感涙



(第六十六柱、精神デカラビア、か。なるほどいい趣味をしておる)


 そこにはどこか甘ったるいような燻したような独特の芳香が満ちていた。

 渾神カイムと共に蝋燭の頼りない灯りしかない暗路を進むこと幾分。

 ややひらけた、円柱状にかたどられた、天井の高い部屋に辿り着いたアスタは、不愉快そうに口を曲げた。


「うわぁ……これ、まじ? ちょっとドン引きとかいうレベル超えるんですけど。デカラビアの奴、一線超えてない?」


 壁一面に置いてある、黒く錆びた牢。

 その牢獄の内側には、若い女性が何人も捉えられていた。

 

「あぁ、あぁ、あぁ、あぁ、あぁ」


 焦点のあっていない瞳で虚空を見つめながら、声にならないような呻きを漏らすばかり。

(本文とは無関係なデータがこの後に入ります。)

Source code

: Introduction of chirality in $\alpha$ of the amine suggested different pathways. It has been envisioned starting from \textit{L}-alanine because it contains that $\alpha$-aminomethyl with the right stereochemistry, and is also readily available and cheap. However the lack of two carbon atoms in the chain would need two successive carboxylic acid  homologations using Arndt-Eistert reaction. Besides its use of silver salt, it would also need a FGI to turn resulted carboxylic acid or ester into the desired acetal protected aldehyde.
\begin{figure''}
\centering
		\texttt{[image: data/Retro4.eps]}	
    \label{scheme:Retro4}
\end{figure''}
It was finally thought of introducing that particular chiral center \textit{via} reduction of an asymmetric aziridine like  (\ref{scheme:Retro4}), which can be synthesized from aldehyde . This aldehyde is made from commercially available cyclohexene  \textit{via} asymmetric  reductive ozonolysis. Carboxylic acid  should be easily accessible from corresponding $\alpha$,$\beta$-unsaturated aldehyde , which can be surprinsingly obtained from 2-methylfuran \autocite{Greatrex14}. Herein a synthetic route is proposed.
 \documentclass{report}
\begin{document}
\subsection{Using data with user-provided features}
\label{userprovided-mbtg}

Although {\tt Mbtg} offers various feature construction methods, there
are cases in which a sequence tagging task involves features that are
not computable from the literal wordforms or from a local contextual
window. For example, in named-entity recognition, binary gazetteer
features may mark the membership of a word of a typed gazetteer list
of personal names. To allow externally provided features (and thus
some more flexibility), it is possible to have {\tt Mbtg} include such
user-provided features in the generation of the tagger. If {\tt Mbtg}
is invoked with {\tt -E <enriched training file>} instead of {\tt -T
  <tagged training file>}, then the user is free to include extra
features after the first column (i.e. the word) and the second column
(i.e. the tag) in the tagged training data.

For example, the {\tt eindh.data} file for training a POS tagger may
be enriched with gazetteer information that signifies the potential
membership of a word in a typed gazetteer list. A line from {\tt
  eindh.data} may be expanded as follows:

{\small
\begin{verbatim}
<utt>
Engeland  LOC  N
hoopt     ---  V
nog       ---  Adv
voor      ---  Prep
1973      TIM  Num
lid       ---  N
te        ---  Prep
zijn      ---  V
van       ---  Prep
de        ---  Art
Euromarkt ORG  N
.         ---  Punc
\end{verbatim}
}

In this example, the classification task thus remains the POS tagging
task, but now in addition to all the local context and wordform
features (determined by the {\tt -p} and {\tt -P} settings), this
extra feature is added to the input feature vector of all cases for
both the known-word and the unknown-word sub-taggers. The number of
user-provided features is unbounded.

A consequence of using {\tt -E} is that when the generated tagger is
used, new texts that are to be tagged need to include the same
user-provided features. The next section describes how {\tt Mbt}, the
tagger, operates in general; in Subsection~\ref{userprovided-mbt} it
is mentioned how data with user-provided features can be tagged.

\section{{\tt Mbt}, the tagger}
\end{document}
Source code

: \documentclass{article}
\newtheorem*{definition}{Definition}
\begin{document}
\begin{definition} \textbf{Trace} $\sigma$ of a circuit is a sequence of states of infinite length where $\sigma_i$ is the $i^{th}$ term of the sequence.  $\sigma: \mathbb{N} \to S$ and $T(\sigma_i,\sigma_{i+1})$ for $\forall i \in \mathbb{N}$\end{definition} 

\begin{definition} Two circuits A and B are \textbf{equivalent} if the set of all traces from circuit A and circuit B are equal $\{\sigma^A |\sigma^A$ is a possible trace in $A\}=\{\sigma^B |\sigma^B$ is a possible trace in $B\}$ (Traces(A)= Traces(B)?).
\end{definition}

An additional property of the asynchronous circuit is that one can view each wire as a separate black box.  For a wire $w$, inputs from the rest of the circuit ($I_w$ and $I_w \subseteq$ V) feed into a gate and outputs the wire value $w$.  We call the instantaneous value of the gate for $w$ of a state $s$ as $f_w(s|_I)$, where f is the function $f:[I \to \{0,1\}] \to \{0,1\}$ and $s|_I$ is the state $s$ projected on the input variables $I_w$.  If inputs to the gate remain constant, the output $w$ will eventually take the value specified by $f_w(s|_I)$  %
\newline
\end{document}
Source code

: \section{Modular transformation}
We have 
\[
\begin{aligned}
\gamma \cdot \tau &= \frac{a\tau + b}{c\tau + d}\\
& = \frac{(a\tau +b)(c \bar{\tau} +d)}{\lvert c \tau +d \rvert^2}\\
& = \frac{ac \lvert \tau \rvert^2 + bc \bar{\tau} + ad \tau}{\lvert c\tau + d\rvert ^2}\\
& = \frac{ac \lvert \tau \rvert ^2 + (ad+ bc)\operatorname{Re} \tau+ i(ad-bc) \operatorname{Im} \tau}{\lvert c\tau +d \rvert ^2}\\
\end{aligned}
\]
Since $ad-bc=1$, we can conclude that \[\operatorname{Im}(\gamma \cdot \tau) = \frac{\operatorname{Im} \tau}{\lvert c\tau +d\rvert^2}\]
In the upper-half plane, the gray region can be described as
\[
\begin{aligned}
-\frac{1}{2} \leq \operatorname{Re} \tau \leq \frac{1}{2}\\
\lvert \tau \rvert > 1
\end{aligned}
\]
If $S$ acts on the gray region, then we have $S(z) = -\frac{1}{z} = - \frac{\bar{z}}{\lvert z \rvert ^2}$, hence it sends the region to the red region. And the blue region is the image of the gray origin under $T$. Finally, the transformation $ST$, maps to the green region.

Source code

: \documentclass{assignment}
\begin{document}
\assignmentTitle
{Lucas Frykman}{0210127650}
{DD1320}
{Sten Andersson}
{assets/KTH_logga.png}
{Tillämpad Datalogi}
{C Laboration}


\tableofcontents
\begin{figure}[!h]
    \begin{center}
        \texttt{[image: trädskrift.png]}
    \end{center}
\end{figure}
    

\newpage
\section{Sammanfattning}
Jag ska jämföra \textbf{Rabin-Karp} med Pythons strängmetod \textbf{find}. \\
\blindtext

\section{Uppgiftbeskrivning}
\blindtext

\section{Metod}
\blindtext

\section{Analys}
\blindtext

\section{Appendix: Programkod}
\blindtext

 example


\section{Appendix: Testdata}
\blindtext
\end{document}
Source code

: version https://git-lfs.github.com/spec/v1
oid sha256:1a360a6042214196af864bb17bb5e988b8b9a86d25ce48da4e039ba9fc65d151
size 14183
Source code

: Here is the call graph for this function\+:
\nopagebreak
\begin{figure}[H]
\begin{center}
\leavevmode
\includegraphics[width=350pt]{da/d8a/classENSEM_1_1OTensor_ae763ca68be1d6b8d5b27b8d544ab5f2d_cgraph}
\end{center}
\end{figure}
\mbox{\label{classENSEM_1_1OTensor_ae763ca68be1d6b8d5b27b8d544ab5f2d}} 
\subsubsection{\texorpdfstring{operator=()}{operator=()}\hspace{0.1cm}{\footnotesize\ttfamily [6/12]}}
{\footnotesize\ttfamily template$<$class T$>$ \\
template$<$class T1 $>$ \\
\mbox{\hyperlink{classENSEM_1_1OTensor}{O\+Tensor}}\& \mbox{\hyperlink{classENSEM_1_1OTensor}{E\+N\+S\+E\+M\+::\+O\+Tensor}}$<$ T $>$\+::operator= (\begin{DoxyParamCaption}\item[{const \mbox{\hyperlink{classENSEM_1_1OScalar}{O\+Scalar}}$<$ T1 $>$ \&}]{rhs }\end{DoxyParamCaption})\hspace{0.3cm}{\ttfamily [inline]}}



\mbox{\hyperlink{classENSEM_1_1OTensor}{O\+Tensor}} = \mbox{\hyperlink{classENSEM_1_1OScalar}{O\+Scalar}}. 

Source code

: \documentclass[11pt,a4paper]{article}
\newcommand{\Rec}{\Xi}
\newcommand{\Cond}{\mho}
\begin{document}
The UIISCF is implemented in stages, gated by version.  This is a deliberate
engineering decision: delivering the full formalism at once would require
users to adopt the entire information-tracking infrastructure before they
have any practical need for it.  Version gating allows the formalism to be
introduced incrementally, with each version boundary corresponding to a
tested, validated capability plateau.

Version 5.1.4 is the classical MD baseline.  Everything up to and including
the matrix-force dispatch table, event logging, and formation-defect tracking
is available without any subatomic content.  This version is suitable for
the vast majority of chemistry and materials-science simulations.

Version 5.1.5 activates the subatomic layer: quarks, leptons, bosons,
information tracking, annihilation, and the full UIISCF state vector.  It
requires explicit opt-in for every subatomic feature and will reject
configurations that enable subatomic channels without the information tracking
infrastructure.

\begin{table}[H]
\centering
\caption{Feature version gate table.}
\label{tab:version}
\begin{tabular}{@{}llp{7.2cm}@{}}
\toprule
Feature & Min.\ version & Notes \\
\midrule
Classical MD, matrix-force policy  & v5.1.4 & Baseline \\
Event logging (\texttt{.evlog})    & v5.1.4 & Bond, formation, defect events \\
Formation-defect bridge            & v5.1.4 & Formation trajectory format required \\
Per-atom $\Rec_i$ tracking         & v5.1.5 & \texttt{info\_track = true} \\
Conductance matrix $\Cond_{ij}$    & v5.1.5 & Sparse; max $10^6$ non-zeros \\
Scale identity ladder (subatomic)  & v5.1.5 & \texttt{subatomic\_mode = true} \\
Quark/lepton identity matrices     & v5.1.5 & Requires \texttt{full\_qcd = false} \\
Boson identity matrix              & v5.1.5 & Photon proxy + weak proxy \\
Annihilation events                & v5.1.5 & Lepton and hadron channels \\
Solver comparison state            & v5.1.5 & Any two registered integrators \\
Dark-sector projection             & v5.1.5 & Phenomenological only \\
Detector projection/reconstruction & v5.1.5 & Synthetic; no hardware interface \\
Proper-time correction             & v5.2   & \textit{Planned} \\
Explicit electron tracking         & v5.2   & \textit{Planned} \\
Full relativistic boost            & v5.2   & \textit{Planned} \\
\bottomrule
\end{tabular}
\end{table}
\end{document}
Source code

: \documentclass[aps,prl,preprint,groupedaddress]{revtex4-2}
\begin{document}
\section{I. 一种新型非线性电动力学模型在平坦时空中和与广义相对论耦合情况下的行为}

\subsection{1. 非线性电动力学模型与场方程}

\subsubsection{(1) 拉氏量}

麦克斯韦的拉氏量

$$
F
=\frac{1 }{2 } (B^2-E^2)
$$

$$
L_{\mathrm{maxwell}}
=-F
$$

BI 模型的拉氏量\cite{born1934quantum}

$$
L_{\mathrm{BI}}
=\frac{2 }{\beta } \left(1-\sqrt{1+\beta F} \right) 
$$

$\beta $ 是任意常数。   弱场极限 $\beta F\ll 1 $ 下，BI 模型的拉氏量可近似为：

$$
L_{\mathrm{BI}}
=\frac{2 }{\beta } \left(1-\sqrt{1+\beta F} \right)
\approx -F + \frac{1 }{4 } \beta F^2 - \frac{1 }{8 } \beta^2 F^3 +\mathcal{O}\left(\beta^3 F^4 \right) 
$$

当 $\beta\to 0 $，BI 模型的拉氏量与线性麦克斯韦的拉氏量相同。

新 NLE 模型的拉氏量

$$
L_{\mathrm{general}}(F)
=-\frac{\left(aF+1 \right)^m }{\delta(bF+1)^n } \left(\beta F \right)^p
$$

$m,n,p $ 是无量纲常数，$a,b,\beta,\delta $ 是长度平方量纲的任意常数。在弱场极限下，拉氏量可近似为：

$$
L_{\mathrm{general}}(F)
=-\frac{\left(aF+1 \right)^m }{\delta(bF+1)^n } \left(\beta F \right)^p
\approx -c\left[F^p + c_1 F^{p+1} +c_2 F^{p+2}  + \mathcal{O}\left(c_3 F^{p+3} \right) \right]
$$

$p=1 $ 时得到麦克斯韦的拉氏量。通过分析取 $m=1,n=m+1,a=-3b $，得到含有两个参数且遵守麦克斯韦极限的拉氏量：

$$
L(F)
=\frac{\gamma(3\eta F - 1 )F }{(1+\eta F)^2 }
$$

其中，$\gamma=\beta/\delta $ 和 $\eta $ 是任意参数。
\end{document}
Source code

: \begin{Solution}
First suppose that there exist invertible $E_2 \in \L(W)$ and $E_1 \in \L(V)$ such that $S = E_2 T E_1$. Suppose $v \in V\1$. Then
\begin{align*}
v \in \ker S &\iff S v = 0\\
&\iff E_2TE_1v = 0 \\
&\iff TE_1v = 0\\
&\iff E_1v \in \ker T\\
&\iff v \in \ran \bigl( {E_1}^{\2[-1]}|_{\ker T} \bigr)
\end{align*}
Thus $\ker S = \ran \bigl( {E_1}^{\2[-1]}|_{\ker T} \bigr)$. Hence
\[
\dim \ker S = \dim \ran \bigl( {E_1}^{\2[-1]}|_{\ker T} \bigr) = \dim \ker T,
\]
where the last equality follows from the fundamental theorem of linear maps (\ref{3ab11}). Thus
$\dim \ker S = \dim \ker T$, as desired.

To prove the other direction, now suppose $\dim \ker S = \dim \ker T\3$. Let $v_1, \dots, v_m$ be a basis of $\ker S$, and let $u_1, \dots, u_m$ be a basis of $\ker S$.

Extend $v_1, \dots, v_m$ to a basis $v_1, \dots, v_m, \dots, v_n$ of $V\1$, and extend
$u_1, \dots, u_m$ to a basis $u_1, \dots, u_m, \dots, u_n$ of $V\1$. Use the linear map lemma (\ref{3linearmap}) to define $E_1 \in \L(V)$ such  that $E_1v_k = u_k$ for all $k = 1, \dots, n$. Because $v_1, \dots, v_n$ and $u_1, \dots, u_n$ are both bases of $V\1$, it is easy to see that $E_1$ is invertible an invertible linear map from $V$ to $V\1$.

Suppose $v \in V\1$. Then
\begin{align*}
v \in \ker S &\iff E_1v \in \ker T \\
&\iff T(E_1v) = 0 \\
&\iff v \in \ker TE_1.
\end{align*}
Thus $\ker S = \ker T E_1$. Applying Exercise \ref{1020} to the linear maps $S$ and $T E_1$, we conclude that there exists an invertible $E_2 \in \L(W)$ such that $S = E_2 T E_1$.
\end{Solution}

 女性のほとんどは服とは呼べない布切れを一枚羽織っているか、あるいは全裸の状態で弛緩した様子で壁に寄りかかっている。


「酷いな。こいつら、生きてると言えるのか?」


「これはさすがに……前からデカラビアのことは嫌いだったけど、これはもう嫌いとかそういう話じゃない。神の矜持の問題」


「ほお、お主にも神の矜持とかいう概念があったのじゃな」


「ちょっとアスタちゃん!? もしかしてうちのことただのバカだと思ってない!?」


「思ってる」


「真顔!」


 デカラビアの地下迷宮を彷徨う中で見つけた、この凄惨な有様を見て、カイムが憤慨するのを見て、アスタは少しだけ不思議に感じた。


(あの女神の下につく神々の中にも、こいつのような神が混ざっているのか。なるほどな。七十二柱の神は全員敵だと思っていたが、案外違うのかもしれんな)


 奴隷か、あるいはそれ以下の仕打ちを受けているとしか思えない人間の女性たちの姿を見て憤るカイムは、小走りで牢の方へ近づいていくと鉄格子を力づくで壊そうと試みる。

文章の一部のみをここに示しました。